La tensione esplode in Alien: Pianeta Terra quando una misteriosa nave da ricerca spaziale, la USCSS Maginot, ritenuta legata alla Weyland-Yutani Corporation, atterra inaspettatamente sulla Terra.
Wendy, una sintetica rivoluzionaria interpretata da Sydney Chandler, viene schierata insieme a una squadra tattica eterogenea per indagare.
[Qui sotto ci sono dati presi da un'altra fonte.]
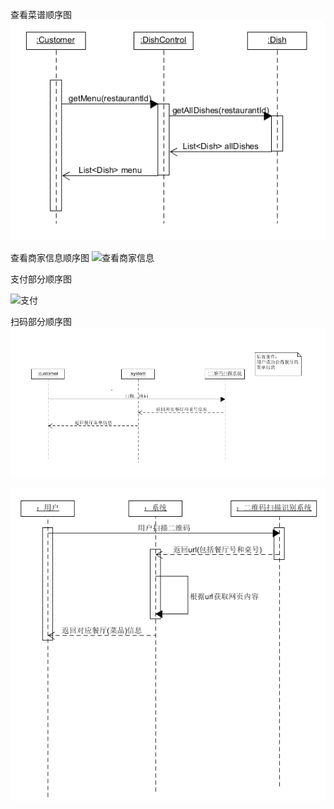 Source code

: 查看菜谱顺序图  
![查看菜谱](15331158.PNG)

查看商家信息顺序图
![查看商家信息](https://github.com/gogogoSYSU/documents/blob/master/Requirement%20specification/System%20Sequence%20Diagram/15331044.png)

支付部分顺序图

![支付](https://github.com/gogogoSYSU/documents/blob/master/Requirement%20specification/System%20Sequence%20Diagram/15331122.png)

扫码部分顺序图
![扫码1](15331157.PNG)

![扫码2](15331144.png)
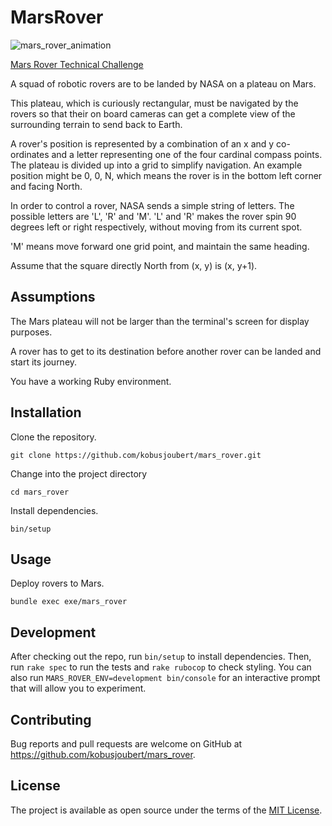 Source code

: # MarsRover

![mars_rover_animation](https://user-images.githubusercontent.com/3071529/160900980-c1fd8e1c-25a6-4df5-94fe-453c9e7433b5.gif)

[Mars Rover Technical Challenge](https://code.google.com/archive/p/marsrovertechchallenge/)

A squad of robotic rovers are to be landed by NASA on a plateau on Mars.

This plateau, which is curiously rectangular, must be navigated by the rovers so that their on board cameras can get a complete view of the surrounding terrain to send back to Earth.

A rover's position is represented by a combination of an x and y co-ordinates and a letter representing one of the four cardinal compass points. The plateau is divided up into a grid to simplify navigation. An example position might be 0, 0, N, which means the rover is in the bottom left corner and facing North.

In order to control a rover, NASA sends a simple string of letters. The possible letters are 'L', 'R' and 'M'. 'L' and 'R' makes the rover spin 90 degrees left or right respectively, without moving from its current spot.

'M' means move forward one grid point, and maintain the same heading.

Assume that the square directly North from (x, y) is (x, y+1).

## Assumptions

The Mars plateau will not be larger than the terminal's screen for display purposes.

A rover has to get to its destination before another rover can be landed and start its journey.

You have a working Ruby environment.

## Installation

Clone the repository.

    git clone https://github.com/kobusjoubert/mars_rover.git

Change into the project directory

    cd mars_rover

Install dependencies.

    bin/setup

## Usage

Deploy rovers to Mars.

    bundle exec exe/mars_rover

## Development

After checking out the repo, run `bin/setup` to install dependencies. Then, run `rake spec` to run the tests and `rake rubocop` to check styling. You can also run `MARS_ROVER_ENV=development bin/console` for an interactive prompt that will allow you to experiment.

## Contributing

Bug reports and pull requests are welcome on GitHub at https://github.com/kobusjoubert/mars_rover.

## License

The project is available as open source under the terms of the [MIT License](https://opensource.org/licenses/MIT).
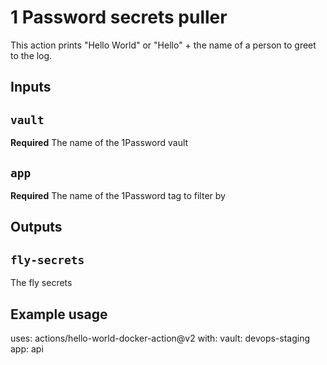 # 1 Password secrets puller

This action prints "Hello World" or "Hello" + the name of a person to greet to the log.

## Inputs

## `vault`

**Required** The name of the 1Password vault

## `app`

**Required** The name of the 1Password tag to filter by

## Outputs

## `fly-secrets`

The fly secrets

## Example usage

uses: actions/hello-world-docker-action@v2
with:
  vault: devops-staging
  app: api
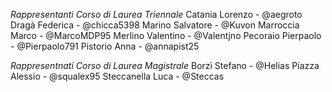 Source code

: *Rappresentanti Corso di Laurea Triennale*
Catania Lorenzo - @aegroto
Dragà Federica - @chicca5398
Marino Salvatore - @Kuvon
Marroccia Marco - @MarcoMDP95
Merlino Valentino - @Valentjno
Pecoraio Pierpaolo - @Pierpaolo791
Pistorio Anna - @annapist25

*Rappresentnati Corso di Laurea Magistrale*
Borzì Stefano - @Helias
Piazza Alessio - @squalex95
Steccanella Luca - @Steccas
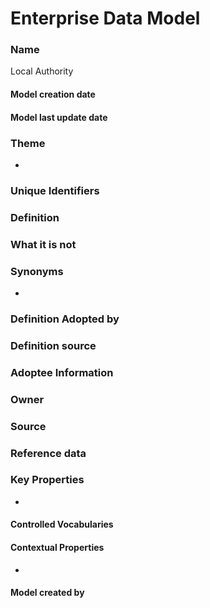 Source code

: # Enterprise Data Model
### Name
Local Authority

#### Model creation date

#### Model last update date

### Theme
*   

### Unique Identifiers

### Definition

### What it is not

### Synonyms
*
### Definition Adopted by

### Definition source

### Adoptee Information

### Owner

### Source

### Reference data

### Key Properties
*
#### Controlled Vocabularies

#### Contextual Properties
*
#### Model created by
Quella che inizia come una normale operazione di recupero si trasforma rapidamente in un incubo, quando l’equipaggio scopre il mortale carico della nave: terrificanti forme di vita aliene, tra cui i famigerati Xenomorfi. Improvvisamente, la missione si trasforma in una disperata lotta per la sopravvivenza, mentre una nuova ondata di orrore emerge, questa volta sulla Terra stessa.